---------- The data

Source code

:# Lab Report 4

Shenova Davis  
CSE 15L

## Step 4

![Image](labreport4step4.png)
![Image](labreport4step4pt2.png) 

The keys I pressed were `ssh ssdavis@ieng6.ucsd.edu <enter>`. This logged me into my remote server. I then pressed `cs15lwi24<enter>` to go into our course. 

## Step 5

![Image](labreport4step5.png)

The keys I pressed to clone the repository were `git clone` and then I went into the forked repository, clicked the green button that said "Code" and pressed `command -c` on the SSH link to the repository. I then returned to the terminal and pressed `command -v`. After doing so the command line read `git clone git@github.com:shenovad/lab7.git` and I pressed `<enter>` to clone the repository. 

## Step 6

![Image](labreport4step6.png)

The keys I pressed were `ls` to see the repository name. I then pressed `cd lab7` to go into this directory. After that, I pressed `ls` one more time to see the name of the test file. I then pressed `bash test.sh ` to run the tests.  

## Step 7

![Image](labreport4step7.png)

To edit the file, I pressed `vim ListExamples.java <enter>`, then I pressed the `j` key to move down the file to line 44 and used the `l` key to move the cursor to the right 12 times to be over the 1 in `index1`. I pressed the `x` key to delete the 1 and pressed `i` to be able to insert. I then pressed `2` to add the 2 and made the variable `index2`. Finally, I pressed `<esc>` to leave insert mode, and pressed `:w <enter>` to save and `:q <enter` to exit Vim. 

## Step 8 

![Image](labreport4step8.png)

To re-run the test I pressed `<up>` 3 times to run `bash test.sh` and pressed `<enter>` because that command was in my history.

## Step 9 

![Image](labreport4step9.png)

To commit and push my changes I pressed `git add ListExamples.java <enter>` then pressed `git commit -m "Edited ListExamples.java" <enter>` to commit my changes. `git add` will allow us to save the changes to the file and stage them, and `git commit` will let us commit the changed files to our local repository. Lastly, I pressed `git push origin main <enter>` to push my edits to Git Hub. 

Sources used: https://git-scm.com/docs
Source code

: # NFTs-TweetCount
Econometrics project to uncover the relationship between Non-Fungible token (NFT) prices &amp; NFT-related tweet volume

--------------------

▶ **Task to complete**
Work out how many lines in the listing contain "bash", then write down that number and nothing else.

▶ **Solved problem**
2